=== How to complete this task ===
Your task is to copy every line below that contains the word "inline".

**** Given entries

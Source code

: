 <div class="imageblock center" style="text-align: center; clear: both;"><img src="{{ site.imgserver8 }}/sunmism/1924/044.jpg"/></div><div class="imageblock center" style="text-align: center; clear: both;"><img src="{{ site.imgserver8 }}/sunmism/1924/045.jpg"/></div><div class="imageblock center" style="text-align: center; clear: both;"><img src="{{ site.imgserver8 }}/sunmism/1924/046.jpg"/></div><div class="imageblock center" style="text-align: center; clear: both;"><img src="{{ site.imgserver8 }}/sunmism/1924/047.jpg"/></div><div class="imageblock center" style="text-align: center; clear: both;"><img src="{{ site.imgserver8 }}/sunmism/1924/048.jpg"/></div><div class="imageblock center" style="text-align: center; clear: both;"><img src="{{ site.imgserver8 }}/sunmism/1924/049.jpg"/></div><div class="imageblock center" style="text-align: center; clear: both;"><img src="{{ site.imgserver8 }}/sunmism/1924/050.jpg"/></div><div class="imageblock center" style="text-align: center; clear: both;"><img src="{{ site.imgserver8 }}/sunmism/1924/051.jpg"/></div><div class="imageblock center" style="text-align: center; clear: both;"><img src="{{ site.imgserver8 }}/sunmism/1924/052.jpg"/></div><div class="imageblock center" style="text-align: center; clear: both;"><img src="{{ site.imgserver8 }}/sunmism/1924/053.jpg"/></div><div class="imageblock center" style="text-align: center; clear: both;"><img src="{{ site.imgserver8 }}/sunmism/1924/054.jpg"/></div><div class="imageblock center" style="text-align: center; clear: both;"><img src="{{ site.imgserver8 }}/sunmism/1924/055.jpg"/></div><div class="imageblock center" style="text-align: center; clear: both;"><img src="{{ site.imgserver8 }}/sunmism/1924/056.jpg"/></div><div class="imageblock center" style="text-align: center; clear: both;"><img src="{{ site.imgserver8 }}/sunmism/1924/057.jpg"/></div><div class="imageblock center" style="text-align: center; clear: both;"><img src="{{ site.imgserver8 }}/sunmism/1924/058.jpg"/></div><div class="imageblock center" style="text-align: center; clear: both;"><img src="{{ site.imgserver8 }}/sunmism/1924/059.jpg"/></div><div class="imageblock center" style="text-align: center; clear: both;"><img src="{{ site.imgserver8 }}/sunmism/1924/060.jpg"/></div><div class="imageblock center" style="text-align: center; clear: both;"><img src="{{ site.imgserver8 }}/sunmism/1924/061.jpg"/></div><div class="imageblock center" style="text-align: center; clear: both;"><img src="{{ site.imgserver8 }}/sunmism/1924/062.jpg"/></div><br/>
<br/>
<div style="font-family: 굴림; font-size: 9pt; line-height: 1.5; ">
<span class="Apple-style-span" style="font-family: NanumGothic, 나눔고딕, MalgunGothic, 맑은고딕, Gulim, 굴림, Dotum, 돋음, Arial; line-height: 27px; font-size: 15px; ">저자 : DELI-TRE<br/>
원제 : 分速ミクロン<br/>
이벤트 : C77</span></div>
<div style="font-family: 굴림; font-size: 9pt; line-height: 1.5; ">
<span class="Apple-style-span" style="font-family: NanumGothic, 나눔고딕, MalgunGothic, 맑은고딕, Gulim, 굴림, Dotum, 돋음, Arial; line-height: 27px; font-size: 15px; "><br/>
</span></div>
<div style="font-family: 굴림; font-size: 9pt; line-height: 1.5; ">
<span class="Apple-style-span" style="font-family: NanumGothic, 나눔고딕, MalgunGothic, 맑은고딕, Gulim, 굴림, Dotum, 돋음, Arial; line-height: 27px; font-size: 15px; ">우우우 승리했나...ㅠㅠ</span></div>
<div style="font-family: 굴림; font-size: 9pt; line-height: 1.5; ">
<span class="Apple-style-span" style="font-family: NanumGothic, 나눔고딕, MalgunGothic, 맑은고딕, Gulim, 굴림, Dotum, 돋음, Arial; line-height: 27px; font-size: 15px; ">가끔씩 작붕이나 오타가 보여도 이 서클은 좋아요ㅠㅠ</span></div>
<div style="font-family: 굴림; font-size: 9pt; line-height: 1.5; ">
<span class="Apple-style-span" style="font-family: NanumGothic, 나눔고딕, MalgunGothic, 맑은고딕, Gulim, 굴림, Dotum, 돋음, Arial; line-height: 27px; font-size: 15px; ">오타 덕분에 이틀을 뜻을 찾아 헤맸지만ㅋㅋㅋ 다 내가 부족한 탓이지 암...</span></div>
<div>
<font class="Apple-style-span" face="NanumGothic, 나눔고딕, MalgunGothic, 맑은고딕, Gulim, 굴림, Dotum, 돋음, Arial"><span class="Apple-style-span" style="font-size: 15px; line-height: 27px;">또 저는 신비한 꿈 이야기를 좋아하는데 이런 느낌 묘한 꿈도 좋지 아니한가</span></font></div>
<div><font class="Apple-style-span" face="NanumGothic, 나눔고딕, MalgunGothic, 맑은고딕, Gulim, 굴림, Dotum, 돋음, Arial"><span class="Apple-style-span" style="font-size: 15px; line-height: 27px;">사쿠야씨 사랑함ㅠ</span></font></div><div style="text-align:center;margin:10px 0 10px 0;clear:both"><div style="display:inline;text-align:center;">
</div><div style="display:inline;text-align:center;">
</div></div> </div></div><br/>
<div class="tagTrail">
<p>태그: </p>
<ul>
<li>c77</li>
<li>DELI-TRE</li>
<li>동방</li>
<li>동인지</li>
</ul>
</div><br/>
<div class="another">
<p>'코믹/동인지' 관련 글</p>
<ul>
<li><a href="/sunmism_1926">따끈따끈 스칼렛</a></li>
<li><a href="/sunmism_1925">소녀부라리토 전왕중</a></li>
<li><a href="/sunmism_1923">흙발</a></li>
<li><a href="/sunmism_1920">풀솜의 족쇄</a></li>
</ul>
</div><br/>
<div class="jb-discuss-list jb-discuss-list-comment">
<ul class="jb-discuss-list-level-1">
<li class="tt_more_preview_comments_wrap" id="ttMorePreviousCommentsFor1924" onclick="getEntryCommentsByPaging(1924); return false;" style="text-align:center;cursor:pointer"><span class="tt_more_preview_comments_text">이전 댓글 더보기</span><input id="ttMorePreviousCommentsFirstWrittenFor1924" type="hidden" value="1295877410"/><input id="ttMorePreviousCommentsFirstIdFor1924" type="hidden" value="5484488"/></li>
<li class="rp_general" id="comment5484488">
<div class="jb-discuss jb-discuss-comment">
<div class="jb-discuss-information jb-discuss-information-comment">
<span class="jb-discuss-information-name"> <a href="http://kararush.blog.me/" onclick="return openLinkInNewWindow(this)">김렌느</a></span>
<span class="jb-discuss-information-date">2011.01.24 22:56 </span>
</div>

********

=== Your response ===
<div><font class="Apple-style-span" face="NanumGothic, 나눔고딕, MalgunGothic, 맑은고딕, Gulim, 굴림, Dotum, 돋음, Arial"><span class="Apple-style-span" style="font-size: 15px; line-height: 27px;">사쿠야씨 사랑함ㅠ</span></font></div><div style="text-align:center;margin:10px 0 10px 0;clear:both"><div style="display:inline;text-align:center;">
</div><div style="display:inline;text-align:center;">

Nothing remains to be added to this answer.